The project involved engaging closely with senior police officers, government officials, academics, legal experts, regulatory and oversight bodies and civil society organisations. The research involved consultations with 69 individuals in the form of semi-structured interviews, focus groups and roundtable discussions. The findings highlighted widespread concern across the UK law-enforcement community around the lack of official national guidance for the use of algorithms in policing, with participants stressing the need to address this gap as a matter of urgency.
Aims and objectives
The primary purpose of the project was to inform CDEI’s review of bias in algorithmic decision-making, which focused on four sectors, including policing. As part of the review, CDEI aimed to create a draft framework for the ethical development and deployment of data analytics tools for policing.
Many studies have highlighted potential difficulties around the implementation of advanced analytics in policing, particularly in relation to the impact on individual rights and freedoms. Previous RUSI research has drawn attention to the limited evidence base on the efficacy and efficiency of different systems, their cost-effectiveness, their impact on individual rights and the extent to which they serve valid policing aims. Notwithstanding these concerns, there remains a significant lack of national guidance or standards regarding the use of data analytics tools in policing, with stakeholders from across the law-enforcement community stressing the need to resolve this situation urgently.

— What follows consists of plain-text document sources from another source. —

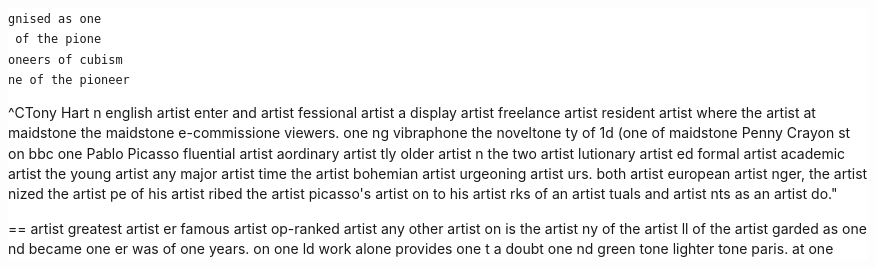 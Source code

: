 	gnised as one
	 of the pione
	oneers of cubism
	ne of the pioneer
	
^CTony Hart	n english artist
	enter and artist
	fessional artist
	a display artist
	freelance artist
	 resident artist
	where the artist
	 at maidstone
	the maidstone
	e-commissione
	 viewers. one
	ng vibraphone
	the noveltone
	ty of 1d (one
	 of maidstone
Penny Crayon	st on bbc one
Pablo Picasso	fluential artist
	aordinary artist
	tly older artist
	n the two artist
	lutionary artist
	ed formal artist
	 academic artist
	the young artist
	any major artist
	 time the artist
	 bohemian artist
	urgeoning artist
	urs. both artist
	 european artist
	nger, the artist
	nized the artist
	pe of his artist
	ribed the artist
	picasso&apos;s artist
	on to his artist
	rks of an artist
	tuals and artist
	nts as an artist
	do.&quot;


== artist
	 greatest artist
	er famous artist
	op-ranked artist
	any other artist
	on is the artist
	ny of the artist
	ll of the artist
	garded as one
	nd became one
	er was of one
	years. on one
	ld work alone
	 provides one
	t a doubt one
	nd green tone
	 lighter tone
	paris. at one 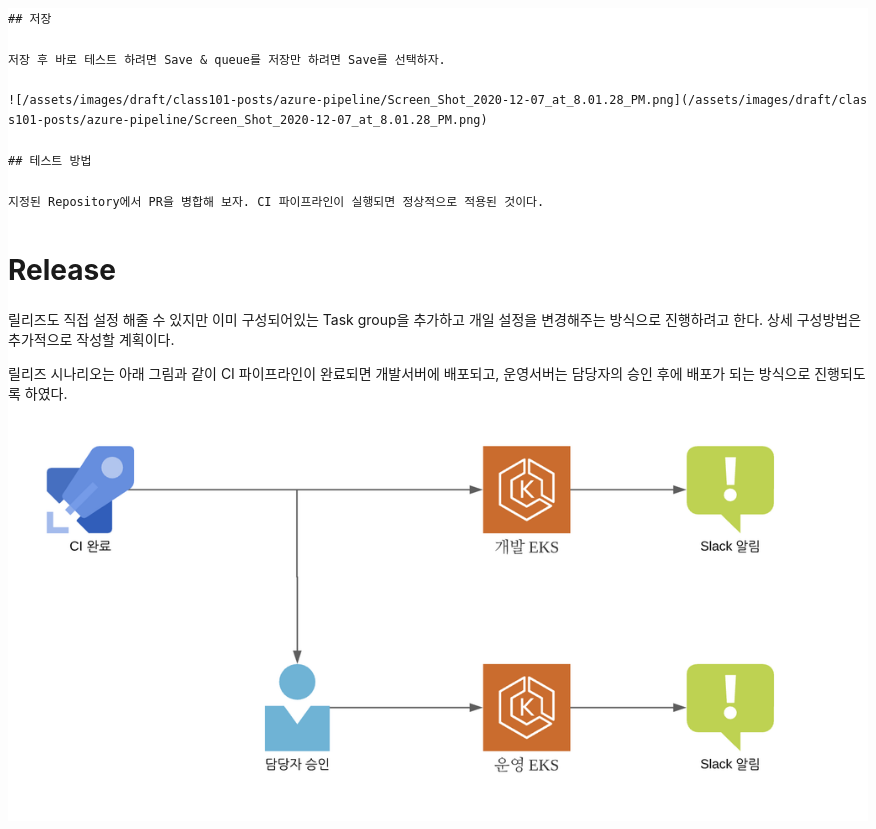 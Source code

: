     ## 저장

    저장 후 바로 테스트 하려면 Save & queue를 저장만 하려면 Save를 선택하자.

    ![/assets/images/draft/class101-posts/azure-pipeline/Screen_Shot_2020-12-07_at_8.01.28_PM.png](/assets/images/draft/class101-posts/azure-pipeline/Screen_Shot_2020-12-07_at_8.01.28_PM.png)

    ## 테스트 방법

    지정된 Repository에서 PR을 병합해 보자. CI 파이프라인이 실행되면 정상적으로 적용된 것이다.

# Release

릴리즈도 직접 설정 해줄 수 있지만 이미 구성되어있는 Task group을 추가하고 개일 설정을 변경해주는 방식으로 진행하려고 한다. 상세 구성방법은 추가적으로 작성할 계획이다.

릴리즈 시나리오는 아래 그림과 같이 CI 파이프라인이 완료되면 개발서버에 배포되고, 운영서버는 담당자의 승인 후에 배포가 되는 방식으로 진행되도록 하였다.

![/assets/images/draft/class101-posts/azure-pipeline/Screen_Shot_2020-12-07_at_10.09.23_PM.png](/assets/images/draft/class101-posts/azure-pipeline/Screen_Shot_2020-12-07_at_10.09.23_PM.png)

This project aimed to address these gaps by collating and synthesising existing evidence on the police’s use of data analytics and associated legal and ethical concerns, while exploring processes and policies that could be implemented to address these issues.
This project informed CDEI’s review of algorithmic bias in policing – one of four sectors under examination as part of CDEI’s wider review into bias in algorithmic decision-making. CDEI’s review outlined recommendations on how to manage bias in algorithmic decision-making, drawing on findings from across these four sectors. As part of the review, CDEI is working towards a draft framework for the ethical development and use of data analytics tools in policing, which it will apply and test with police partners in real-life projects.